Ingredients (again, no measurements… eyeballing works great!):
- A bunch of kale
- Vegan butter (or oil)
- Extra-firm tofu (you can use other kinds of tofu)
- Scrambled tofu seasoning (my own special concoction & mixture of different spices – this includes cumin, turmeric, garlic powder, onion powder, chili powder and nutritional yeast)
- Tomatoes, chopped
- Ketchup or sriracha (or your choice of sauce)
- Chop the kale into smaller pieces.
- Add vegan butter (or regular oil) onto a heated frying pan.
- Crumble up tofu onto the frying pan and cook well.

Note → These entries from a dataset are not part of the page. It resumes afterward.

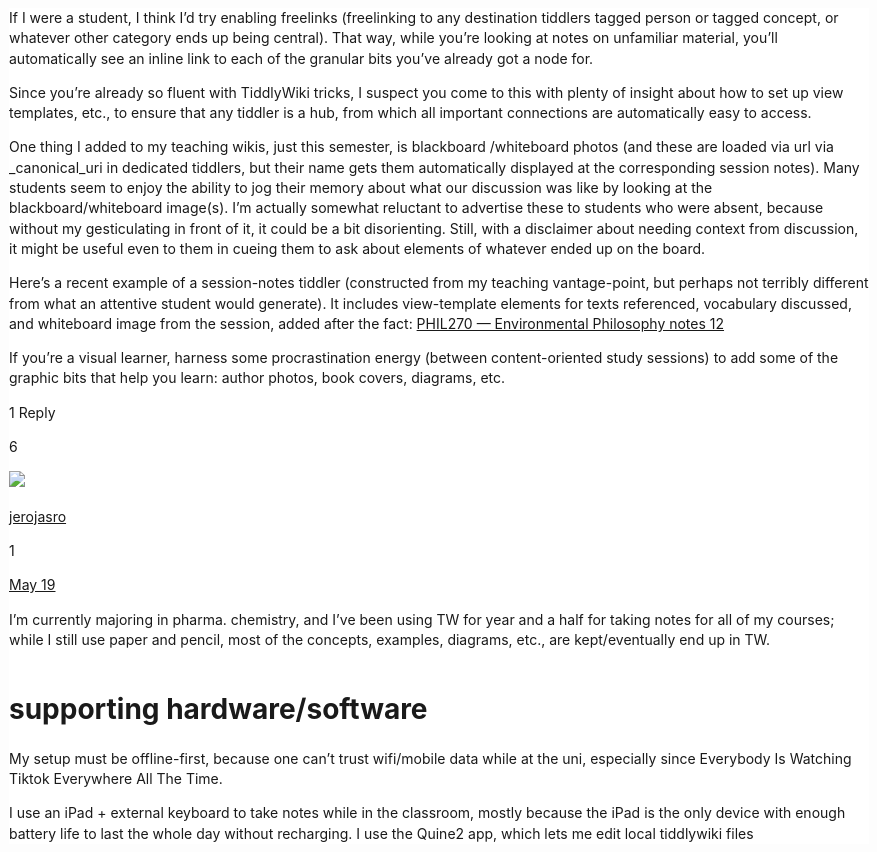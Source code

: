If I were a student, I think I’d try enabling freelinks (freelinking to any destination tiddlers tagged person or tagged concept, or whatever other category ends up being central). That way, while you’re looking at notes on unfamiliar material, you’ll automatically see an inline link to each of the granular bits you’ve already got a node for.

Since you’re already so fluent with TiddlyWiki tricks, I suspect you come to this with plenty of insight about how to set up view templates, etc., to ensure that any tiddler is a hub, from which all important connections are automatically easy to access.

One thing I added to my teaching wikis, just this semester, is blackboard /whiteboard photos (and these are loaded via url via \_canonical\_uri in dedicated tiddlers, but their name gets them automatically displayed at the corresponding session notes). Many students seem to enjoy the ability to jog their memory about what our discussion was like by looking at the blackboard/whiteboard image(s). I’m actually somewhat reluctant to advertise these to students who were absent, because without my gesticulating in front of it, it could be a bit disorienting. Still, with a disclaimer about needing context from discussion, it might be useful even to them in cueing them to ask about elements of whatever ended up on the board.

Here’s a recent example of a session-notes tiddler (constructed from my teaching vantage-point, but perhaps not terribly different from what an attentive student would generate). It includes view-template elements for texts referenced, vocabulary discussed, and whiteboard image from the session, added after the fact: [PHIL270 — Environmental Philosophy notes 12](https://phil270.tiddlyhost.com/#2024-04-04)

If you’re a visual learner, harness some procrastination energy (between content-oriented study sessions) to add some of the graphic bits that help you learn: author photos, book covers, diagrams, etc.

1 Reply

6

[![](../03%20-%20MEDIA%20&%20FILES/62a133fbac381d2a0f1435ba13e7f828_MD5.png)](https://talk.tiddlywiki.org/u/jerojasro)

[jerojasro](https://talk.tiddlywiki.org/u/jerojasro)

1

[May 19](https://talk.tiddlywiki.org/t/open-discussion-building-a-wiki-for-student-notes/9824/8)

I’m currently majoring in pharma. chemistry, and I’ve been using TW for year and a half for taking notes for all of my courses; while I still use paper and pencil, most of the concepts, examples, diagrams, etc., are kept/eventually end up in TW.

# [](https://talk.tiddlywiki.org/t/open-discussion-building-a-wiki-for-student-notes/9824#supporting-hardwaresoftware-1)supporting hardware/software

My setup must be offline-first, because one can’t trust wifi/mobile data while at the uni, especially since Everybody Is Watching Tiktok Everywhere All The Time.

I use an iPad + external keyboard to take notes while in the classroom, mostly because the iPad is the only device with enough battery life to last the whole day without recharging. I use the Quine2 app, which lets me edit local tiddlywiki files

- Add in scrambled tofu seasoning and mix well. (NOTE: I have a video where I talked about scrambled tofu seasoning, but I’ll probably make a separate video on the seasoning)
- Add in the chopped kale and chopped tomatoes.
- Add salt and pepper to taste and top with your favourite sauce.
Kale & Lemon Aglio e Olio
This lemony garlic & oil-based pasta recipe is so tasty and delicious yet so simple to make! I actually made an aglio e olio pasta recipe a while back, but I changed up a few things with this recipe to make it a little bit healthier (apart from using kale!)
One thing I’d like to do differently in the future is to not put kale in first before the pasta. The kale kind of soaked up all the olive oil, which defeated the purpose of having an oil-based pasta.
- 1 serving pasta (I used spaghetti)
- 3-5 cloves garlic
- 3 tbsp olive oil
- Handful of kale, washed & chopped
- Juice of ½ lemon (or more if desired)
- Salt & pepper to taste
- Cashew parmesan (made using mixing together cashew, garlic powder, nutritional yeast, and salt) – recipe here
- Cook pasta according to package instructions.
- Slice garlic into thin pieces.
- In a separate pan, heat up 2 tbsp of olive oil and add the sliced garlic. Keep stirring and be careful not to let the garlic burn!
- Once the garlic is cooked, add in the pasta and mix well together.
- Stir in the chopped kale and mix well until kale is cooked to a nice bright green colour.
- Add in lemon juice, salt & pepper and mix well. Turn the heat off and add in one more tbsp of olive oil.
- At this point, feel free to add more flavouring ingredients, if needed, according to your taste.
- Sprinkle some cashew parmesan on top (check out the link here for the recipe!).